TMPDIR=/raid/scratch_local/slurm_job.$SLURM_JOB_ID

which can be used exclusively by the job's owner. During your jobs, you can access the area with the (local) variable $TMPDIR. In your sbatch script, we suggest to move the input data of your simulations to the $TMPDIR before the beginning of your run and also write on $TMPDIR your results. The use of this area improves the I/O operations speed of your code by approximately 30%. However, the directory is removed at the end of the job, hence always remember to save the data stored in such area to a permanent directory in your sbatch script at the end of the run.

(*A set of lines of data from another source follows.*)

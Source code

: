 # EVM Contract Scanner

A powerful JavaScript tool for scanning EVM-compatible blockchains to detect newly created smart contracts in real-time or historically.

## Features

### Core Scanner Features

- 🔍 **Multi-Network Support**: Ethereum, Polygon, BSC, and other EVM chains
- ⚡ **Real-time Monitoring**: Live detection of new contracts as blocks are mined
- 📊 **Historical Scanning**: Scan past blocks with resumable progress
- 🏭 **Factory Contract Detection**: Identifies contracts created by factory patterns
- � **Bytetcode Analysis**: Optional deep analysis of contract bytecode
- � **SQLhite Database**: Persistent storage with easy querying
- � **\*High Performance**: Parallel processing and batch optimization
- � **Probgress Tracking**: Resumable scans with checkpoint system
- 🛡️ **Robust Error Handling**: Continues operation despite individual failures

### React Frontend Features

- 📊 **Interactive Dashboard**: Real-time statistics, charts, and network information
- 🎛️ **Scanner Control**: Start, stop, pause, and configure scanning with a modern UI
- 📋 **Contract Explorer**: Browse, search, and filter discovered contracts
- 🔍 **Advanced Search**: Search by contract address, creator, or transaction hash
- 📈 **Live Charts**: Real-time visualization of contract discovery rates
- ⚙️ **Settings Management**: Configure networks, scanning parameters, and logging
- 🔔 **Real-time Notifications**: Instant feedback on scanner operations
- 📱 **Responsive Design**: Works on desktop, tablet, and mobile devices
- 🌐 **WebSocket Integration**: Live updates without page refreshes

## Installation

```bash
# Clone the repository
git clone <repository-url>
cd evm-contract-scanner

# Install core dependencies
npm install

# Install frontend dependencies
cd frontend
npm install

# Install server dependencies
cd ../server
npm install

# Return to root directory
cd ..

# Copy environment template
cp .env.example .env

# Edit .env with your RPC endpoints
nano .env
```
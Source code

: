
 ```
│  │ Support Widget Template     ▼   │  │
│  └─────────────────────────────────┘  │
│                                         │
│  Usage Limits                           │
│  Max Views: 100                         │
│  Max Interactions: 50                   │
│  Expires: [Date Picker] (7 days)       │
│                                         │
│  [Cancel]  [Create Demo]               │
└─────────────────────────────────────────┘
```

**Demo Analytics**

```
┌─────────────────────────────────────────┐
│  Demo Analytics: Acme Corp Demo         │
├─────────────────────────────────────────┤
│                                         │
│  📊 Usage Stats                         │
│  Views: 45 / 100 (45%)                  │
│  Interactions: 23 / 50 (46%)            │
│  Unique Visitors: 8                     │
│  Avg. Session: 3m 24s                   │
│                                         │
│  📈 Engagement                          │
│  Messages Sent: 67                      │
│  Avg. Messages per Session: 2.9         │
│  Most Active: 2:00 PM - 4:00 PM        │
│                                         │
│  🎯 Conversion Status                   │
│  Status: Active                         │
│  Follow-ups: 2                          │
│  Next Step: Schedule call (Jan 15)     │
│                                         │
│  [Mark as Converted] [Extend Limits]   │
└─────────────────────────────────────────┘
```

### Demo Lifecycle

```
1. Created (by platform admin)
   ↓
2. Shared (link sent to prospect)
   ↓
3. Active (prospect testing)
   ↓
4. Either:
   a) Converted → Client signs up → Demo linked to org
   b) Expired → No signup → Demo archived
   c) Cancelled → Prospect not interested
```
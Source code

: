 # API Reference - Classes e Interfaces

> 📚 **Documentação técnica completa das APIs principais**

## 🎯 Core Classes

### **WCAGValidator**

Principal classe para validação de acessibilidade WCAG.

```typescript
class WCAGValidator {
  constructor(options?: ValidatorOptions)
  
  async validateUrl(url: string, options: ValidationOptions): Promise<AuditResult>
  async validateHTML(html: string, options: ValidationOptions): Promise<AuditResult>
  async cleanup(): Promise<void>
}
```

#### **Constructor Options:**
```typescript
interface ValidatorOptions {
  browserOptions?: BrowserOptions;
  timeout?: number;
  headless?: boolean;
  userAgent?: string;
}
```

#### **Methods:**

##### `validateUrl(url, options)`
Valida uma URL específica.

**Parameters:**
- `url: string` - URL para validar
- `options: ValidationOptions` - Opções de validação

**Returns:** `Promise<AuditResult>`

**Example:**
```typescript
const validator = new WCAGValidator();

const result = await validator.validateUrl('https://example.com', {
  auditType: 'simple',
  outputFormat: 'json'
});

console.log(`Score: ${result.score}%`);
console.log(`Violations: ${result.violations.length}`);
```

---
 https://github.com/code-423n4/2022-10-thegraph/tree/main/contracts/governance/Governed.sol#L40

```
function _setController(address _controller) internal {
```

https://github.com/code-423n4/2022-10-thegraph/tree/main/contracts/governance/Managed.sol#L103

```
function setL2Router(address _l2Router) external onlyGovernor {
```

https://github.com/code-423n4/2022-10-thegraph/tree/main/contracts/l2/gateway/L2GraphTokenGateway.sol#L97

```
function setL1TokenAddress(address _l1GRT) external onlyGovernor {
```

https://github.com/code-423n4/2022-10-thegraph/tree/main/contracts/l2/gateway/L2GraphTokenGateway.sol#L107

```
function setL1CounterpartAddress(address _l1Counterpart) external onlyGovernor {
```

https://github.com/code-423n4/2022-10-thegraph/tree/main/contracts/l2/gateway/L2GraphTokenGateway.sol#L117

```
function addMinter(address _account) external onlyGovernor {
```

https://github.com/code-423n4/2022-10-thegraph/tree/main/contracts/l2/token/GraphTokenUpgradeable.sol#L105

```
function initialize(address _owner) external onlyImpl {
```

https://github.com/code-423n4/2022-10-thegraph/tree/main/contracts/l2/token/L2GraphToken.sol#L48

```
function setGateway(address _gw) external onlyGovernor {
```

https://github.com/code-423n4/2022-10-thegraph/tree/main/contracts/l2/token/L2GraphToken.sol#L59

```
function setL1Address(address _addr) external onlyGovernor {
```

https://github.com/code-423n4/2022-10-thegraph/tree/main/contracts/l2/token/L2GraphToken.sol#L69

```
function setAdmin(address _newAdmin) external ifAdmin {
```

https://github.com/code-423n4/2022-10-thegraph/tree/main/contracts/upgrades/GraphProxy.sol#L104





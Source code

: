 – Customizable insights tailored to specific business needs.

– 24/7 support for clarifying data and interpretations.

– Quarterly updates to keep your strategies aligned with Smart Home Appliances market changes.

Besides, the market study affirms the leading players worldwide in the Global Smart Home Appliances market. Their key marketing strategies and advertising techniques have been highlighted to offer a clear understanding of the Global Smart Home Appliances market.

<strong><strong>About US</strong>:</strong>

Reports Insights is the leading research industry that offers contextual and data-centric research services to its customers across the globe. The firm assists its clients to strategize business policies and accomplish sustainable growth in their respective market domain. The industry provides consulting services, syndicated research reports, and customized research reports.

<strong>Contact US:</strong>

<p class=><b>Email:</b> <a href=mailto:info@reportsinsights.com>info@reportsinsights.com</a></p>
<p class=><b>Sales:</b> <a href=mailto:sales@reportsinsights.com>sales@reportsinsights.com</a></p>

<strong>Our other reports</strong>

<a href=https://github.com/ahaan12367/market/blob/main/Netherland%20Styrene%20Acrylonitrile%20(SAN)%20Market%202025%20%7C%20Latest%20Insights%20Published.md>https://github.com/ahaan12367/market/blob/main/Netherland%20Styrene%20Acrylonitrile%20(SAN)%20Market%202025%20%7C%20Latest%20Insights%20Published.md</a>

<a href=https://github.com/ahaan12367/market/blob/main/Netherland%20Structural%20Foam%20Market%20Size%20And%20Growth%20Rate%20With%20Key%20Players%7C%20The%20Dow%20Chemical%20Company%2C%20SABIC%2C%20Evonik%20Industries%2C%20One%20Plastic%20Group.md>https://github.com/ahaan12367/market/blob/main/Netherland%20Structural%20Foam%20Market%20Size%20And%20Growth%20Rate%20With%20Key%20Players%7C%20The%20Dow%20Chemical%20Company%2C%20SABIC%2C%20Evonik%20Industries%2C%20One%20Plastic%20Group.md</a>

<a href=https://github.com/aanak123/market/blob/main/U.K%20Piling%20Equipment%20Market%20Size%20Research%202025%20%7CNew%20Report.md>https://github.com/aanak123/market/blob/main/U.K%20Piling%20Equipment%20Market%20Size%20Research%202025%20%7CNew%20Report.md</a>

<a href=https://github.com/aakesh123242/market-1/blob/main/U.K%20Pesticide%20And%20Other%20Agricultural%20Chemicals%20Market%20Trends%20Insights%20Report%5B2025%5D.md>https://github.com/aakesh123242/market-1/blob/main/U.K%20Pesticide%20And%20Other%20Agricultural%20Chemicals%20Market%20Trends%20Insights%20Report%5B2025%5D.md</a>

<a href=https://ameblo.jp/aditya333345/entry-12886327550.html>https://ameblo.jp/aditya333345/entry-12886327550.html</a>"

On DGX compute nodes the $TMPDIR local area has ~14 TB of available space. This quota is shared among all users with active jobs on the same compute nodes. For more details please see the dedicated section of UG2.5: Data storage and FileSystems.

The $DRES filesystem is not mounted on the compute nodes and, at the moment, neither on the login node.

Since all the filesystems are based on GlusterFS the usual unix command "quota" is not working. Differenty for other CINECA clusters cindata command is not yet available.

For information about data transfer from other computers please follow the instructions and caveats on the dedicated section Data storage or the document Data Management.

Modules environment

The DGX module environment is based on lmod and it is minimal, only few modules being available on the cluster:

HPC SDK: nvidia compilers and libraries
OpenMPI: OpenMPI 4.0.3 (on compute nodes only)
AI datasets: common AI datasets, such as ImageNet, available locally on each compute nodes.
Singularity: container platform, needed to pull, and execute containers on DGX compute node.

In order to see all the installed module you can type "module av" or "module spider".

We have installed few modules because we want to encourage users to run their simulations using containers technology (via singularity). In most cases you don't need to build your own container, but you can simply pull (download) it from Nvidia, Docker or Singularity repositories.

AI datasets modules

The AI datasets are organized in three categories: audio, images, videos. The datasets are stored on a shared directory AND on the NVMe memories to provide a significantly faster access inside jobs. Two sets of variables are hence defined by loading these modules, pointing to the location which is also accessible on the login node, and to the location available ONLY on the compute nodes (which we encourage to use inside jobs). For instance, for the imagenet ILSVRC2012 dataset module defines the following variables:

$DATA_ILSVRC2012_TRAIN : training dataset on the compute nodes only
$DATA_ILSVRC2012_TRAIN_LOGIN: training dataset on login and compute nodes

$DATA_ILSVRC2012_VAL : validation dataset on the compute nodes only
$DATA_ILSVRC2012_VAL_LOGIN : validation dataset on login and compute nodes

With the command "module help <module_name>" you will find the list of variables defined for each data module.

Production environment

Since DGX is a general purpose system and it is used by several users at the same time, long production jobs must be submitted using a queuing system (scheduler). This guarantees that the access to the resources is as fair as possible. On DGX the available scheduler is SLURM.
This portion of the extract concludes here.